News from the 1919 Society

Princeton HealthCare System Foundation Princeton HealthCare System Foundation

Burton G. Malkiel, Chemical Bank Chairman’s Professor of Economics at Princeton University, provided an informative and engaging presentation to an audience of about 100 people who gathered at Springdale Golf Club on October 7 for the annual fall breakfast of the 1919 Society. Dr. Malkiel is the author of the investment classic, A Random Walk Down Wall Street, one of the most popular validations of investing in index funds rather than with active stock pickers, and a new book called From Wall Street to the Great Wall, about the explosive growth of the Chinese economy.

His presentation, titled “Timeless Lessons for Investors,” wove together well-tested guidance for investors with some surprising new twists. “I go to a lot of investment conferences, and I can’t tell you how many times I hear that the old rules just don’t apply anymore,” said Dr. Malkiel. “That’s just not so.” Among the timeless lessons were:

  • Do not try to time the market. History shows that when you try it, you’re more likely to buy at the top and sell at the bottom.
  • Use dollar cost averaging. Buying over time, at different levels of pricing, raises your returns because you are not doing all your buying near the top and at least some of your purchases will be at market bottom.
  • Rebalance your portfolio yearly to get your percentages of stocks to bonds to cash and other assets in line. “If you have 60% of your investments in stocks and 40% in bonds at the beginning of the year, if stocks rise, so will that percentage of your portfolio in stocks,” commented Dr. Malkiel. “Realigning those percentages once a year will often get you a higher rate of return—but you will always reduce your risk.”
  • Diversify, diversify, diversify. On this topic, Dr. Malkiel was most passionate. “There were few places to hide during the worldwide recession. Ideally you want some investments to zig while others zag.” Bonds did that. Another area of diversification that has been especially helpful to theoretical portfolios over the past decade is emerging market equities. But it is still largely underused by individual investors. “I’d guess that almost everyone here has what we call the ‘home country bias’ in their holdings, meaning you have mostly domestic stocks,” he said, “whereas the largest growth in the past decade has come from China, at around 10%, with India and Brazil right behind.” China’s growth is expected to continue at that pace for another decade.

Another highlight of the morning was the introduction of the Foundation’s new Director of Gift Planning, Robert Sweet.
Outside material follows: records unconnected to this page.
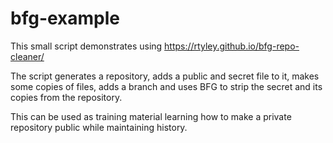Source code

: # bfg-example

This small script demonstrates using https://rtyley.github.io/bfg-repo-cleaner/ 

The script generates a repository, adds a public and secret file to it, makes some copies of files, adds a branch and uses BFG
to strip the secret and its copies from the repository.

This can be used as training material learning how to make a private repository public while maintaining history.
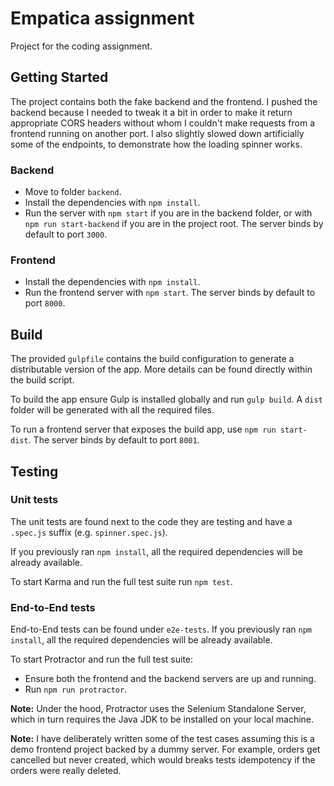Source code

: # Empatica assignment

Project for the coding assignment.

## Getting Started

The project contains both the fake backend and the frontend. I pushed the backend because I needed to tweak it a bit in order to make it return appropriate CORS headers without whom I couldn't make requests from a frontend running on another port. I also slightly slowed down artificially some of the endpoints, to demonstrate how the loading spinner works.

### Backend

* Move to folder `backend`.
* Install the dependencies with `npm install`.
* Run the server with `npm start` if you are in the backend folder, or with `npm run start-backend` if you are in the project root. The server binds by default to port `3000`.

### Frontend

* Install the dependencies with `npm install`.
* Run the frontend server with `npm start`. The server binds by default to port `8000`.

## Build

The provided `gulpfile` contains the build configuration to generate a distributable version of the app. More details can be found directly within the build script.

To build the app ensure Gulp is installed globally and run `gulp build`. A `dist` folder will be generated with all the required files.

To run a frontend server that exposes the build app, use `npm run start-dist`. The server binds by default to port `8001`.

## Testing

### Unit tests

The unit tests are found next to the code they are testing and have a `.spec.js` suffix (e.g.
  `spinner.spec.js`).

If you previously ran `npm install`, all the required dependencies will be already available.

To start Karma and run the full test suite run `npm test`.

### End-to-End tests

End-to-End tests can be found under `e2e-tests`.
If you previously ran `npm install`, all the required dependencies will be already available.

To start Protractor and run the full test suite:
* Ensure both the frontend and the backend servers are up and running.
* Run `npm run protractor`.

**Note:**
Under the hood, Protractor uses the Selenium Standalone Server, which in turn requires
the Java JDK to be installed on your local machine.

**Note:**
I have deliberately written some of the test cases assuming this is a demo frontend project backed by a dummy server. For example, orders get cancelled but never created, which would breaks tests idempotency if the orders were really deleted.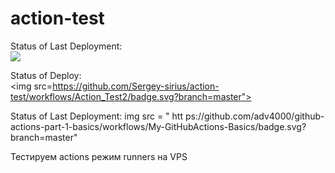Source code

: # action-test

Status of Last Deployment:<br>
<img src="https://github.com/Sergey-sirius/action-test/workflows/Action_Test2/badge.svg?branch=master"><br>

Status of Deploy:<br><img src=https://github.com/Sergey-sirius/action-test/workflows/Action_Test2/badge.svg?branch=master"><br>
                                                                                                     
Status of Last Deployment:
img src = " htt ps://github.com/adv4000/github-actions-part-1-basics/workflows/My-GitHubActions-Basics/badge.svg?branch=master"
                                                                                                       
                                                                                                   
Тестируем actions режим runners на VPS
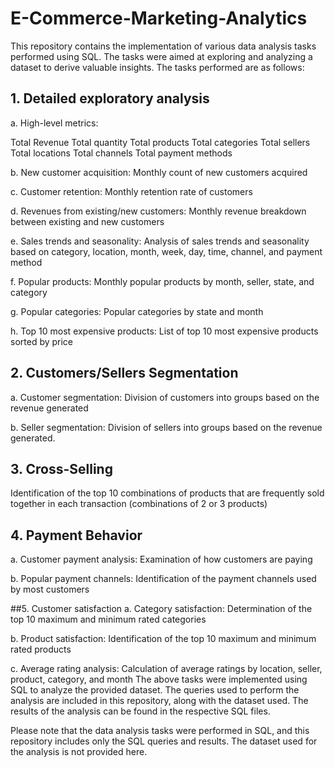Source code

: # E-Commerce-Marketing-Analytics

This repository contains the implementation of various data analysis tasks performed using SQL. The tasks were aimed at exploring and analyzing a dataset to derive valuable insights. The tasks performed are as follows:

## 1. Detailed exploratory analysis
a. High-level metrics:

Total Revenue
Total quantity
Total products
Total categories
Total sellers
Total locations
Total channels
Total payment methods

b. New customer acquisition:
Monthly count of new customers acquired

c. Customer retention:
Monthly retention rate of customers

d. Revenues from existing/new customers:
Monthly revenue breakdown between existing and new customers

e. Sales trends and seasonality:
Analysis of sales trends and seasonality based on category, location, month, week, day, time, channel, and payment method

f. Popular products:
Monthly popular products by month, seller, state, and category

g. Popular categories:
Popular categories by state and month

h. Top 10 most expensive products:
List of top 10 most expensive products sorted by price


## 2. Customers/Sellers Segmentation
a. Customer segmentation:
Division of customers into groups based on the revenue generated

b. Seller segmentation:
Division of sellers into groups based on the revenue generated.

## 3. Cross-Selling
Identification of the top 10 combinations of products that are frequently sold together in each transaction (combinations of 2 or 3 products)

## 4. Payment Behavior
a. Customer payment analysis:
Examination of how customers are paying

b. Popular payment channels:
Identification of the payment channels used by most customers

##5. Customer satisfaction
a. Category satisfaction:
Determination of the top 10 maximum and minimum rated categories

b. Product satisfaction:
Identification of the top 10 maximum and minimum rated products

c. Average rating analysis:
Calculation of average ratings by location, seller, product, category, and month
The above tasks were implemented using SQL to analyze the provided dataset. The queries used to perform the analysis are included in this repository, along with the dataset used. The results of the analysis can be found in the respective SQL files.

Please note that the data analysis tasks were performed in SQL, and this repository includes only the SQL queries and results. The dataset used for the analysis is not provided here.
With extensive experience in gift planning at Vassar College, Sarah Lawrence College, and Georgetown University, Robert joined the staff in September. Earlier in his career, he studied archaeology in Israel as a Dorot Scholar, literature at Oxford as an English-Speaking Union Scholar, and Arabic in Syria as a Fulbright Scholar.

Rachel Gray, Chair of the Gift Planning Committee, said, “We are delighted to welcome Robert, whose depth of knowledge in philanthropic planning is combined with a breadth of interests and insights. He is passionate about assisting the PHCS Foundation, bringing valuable planned giving and financial planning perspectives, and working for the benefit of each donor.”

Pictured above (left–right): Dr. Burton G. Malkiel, Chemical Bank Chairman’s Professor of Economics at Princeton University, greets guests; attendees listen to Dr. Malkiel’s timeless lessons on the market; PHCS Foundation’s new Director of Gift Planning, Robert Sweet; Dr. Malkiel fields questions on investing from interested participants. 

Article as seen in Foundation News Winter 2010.